Boy, that sun hitting her makes her shine! Nice picture. She got babies or eggs? And I'm just assuming it's the "her" since you said late afternoon.


----------



## texas.410 (Apr 15, 2008)

Your right its a girl. Eggs right now, they could hatch in about four or five more days.


----------



## Lovebirds (Sep 6, 2002)

Ok. You can slide then........but we'll be looking for pictures......but you already knew that.


----------



## texas.410 (Apr 15, 2008)

Well I do have a pic of my first, one, and only baby so far.


----------



## Chicken_Pigeon (Apr 11, 2008)

Cute! Mama is really pretty. if she any spusific breed?


----------



## texas.410 (Apr 15, 2008)

Chicken_Pigeon said:


> Cute! Mama is really pretty. if she any spusific breed?


 Texas Pioneer


----------



## Chicken_Pigeon (Apr 11, 2008)

ahhh, right


----------



## TerriB (Nov 16, 2003)

What a lovely photo! Thank you so much for sharing it. That's the peaceful side of pigeons that is so wonderful!

Good big baby!


----------



## Skyeking (Jan 17, 2003)

That picture is just lovely and set a peaceful, serene mood with shadow casting around. I can appreciate that, as it always noisy, and lots of activity and fun inside my coops.


----------



## TerriB (Nov 16, 2003)

That one baby has a well built nest around him. Just goes to show what a determined pigeon can do given the time and materials!


----------



## KIPPY (Dec 18, 2003)

Great picture!

Cute baby in the other and I like that nest box.


----------



## texas.410 (Apr 15, 2008)

KIPPY said:


> Great picture!
> 
> Cute baby in the other and I like that nest box.

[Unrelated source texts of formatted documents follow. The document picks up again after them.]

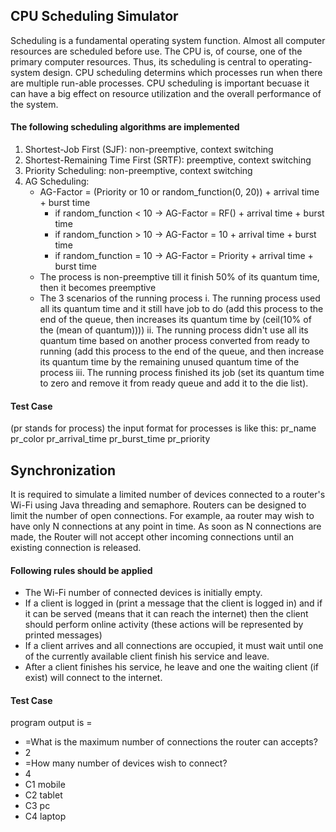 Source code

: ## CPU Scheduling Simulator
Scheduling is a fundamental operating system function. Almost all computer resources are scheduled before use. The CPU is, of course, one of the primary computer resources.
Thus, its scheduling is central to operating-system design. CPU scheduling determins which processes run when there are multiple run-able processes. CPU scheduling is important
becuase it can have a big effect on resource utilization and the overall performance of the system.

#### The following scheduling algorithms are implemented
1. Shortest-Job First (SJF): non-preemptive, context switching
2. Shortest-Remaining Time First (SRTF): preemptive, context switching
3. Priority Scheduling: non-preemptive, context switching
4. AG Scheduling:
   - AG-Factor = (Priority or 10 or random_function(0, 20)) + arrival time + burst time
     - if random_function < 10 -> AG-Factor = RF() + arrival time + burst time
     - if random_function > 10 -> AG-Factor = 10 + arrival time + burst time
     - if random_function = 10 -> AG-Factor = Priority + arrival time + burst time
   - The process is non-preemptive till it finish 50% of its quantum time, then it becomes preemptive
   - The 3 scenarios of the running process
     i. The running process used all its quantum time and it still have job to do (add this process to the end of the queue, then increases its quantum time by (ceil(10% of the (mean of quantum))))
     ii. The running process didn't use all its quantum time based on another process converted from ready to running (add this process to the end of the queue, and then increase its quantum time by the remaining unused quantum time of the process
     iii. The running process finished its job (set its quantum time to zero and remove it from ready queue and add it to the die list).

#### Test Case
(pr stands for process)
the input format for processes is like this: pr_name pr_color pr_arrival_time pr_burst_time pr_priority



## Synchronization
It is required to simulate a limited number of devices connected to a router's Wi-Fi using Java threading and semaphore. Routers can be designed to limit the number of open connections.
For example, aa router may wish to have only N connections at any point in time. As soon as N connections are made, the Router will not accept other incoming connections until an existing
connection is released.

#### Following rules should be applied
- The Wi-Fi number of connected devices is initially empty.
- If a client is logged in (print a message that the client is logged in) and if it can be served (means that it can reach the internet) then the client should perform online activity (these actions will be represented by printed messages)
- If a client arrives and all connections are occupied, it must wait until one of the currently available client finish his service and leave.
- After a client finishes his service, he leave and one the waiting client (if exist) will connect to the internet.

#### Test Case
program output is =
- =What is the maximum number of connections the router can accepts?
- 2
- =How many number of devices wish to connect?
- 4
- C1 mobile
- C2 tablet
- C3 pc
- C4 laptop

I had a bunch of those cat litter tubs. they work grate for the chickens so I thought I would try them for pigeon nest boxes.

I did do a little modification. I drilled some very small holes in the bottom for drainage if needed. And I put some small scrap carpet in the bottom to prevent spreed leg. Added a little hay and the birds did the rest.

Joe


----------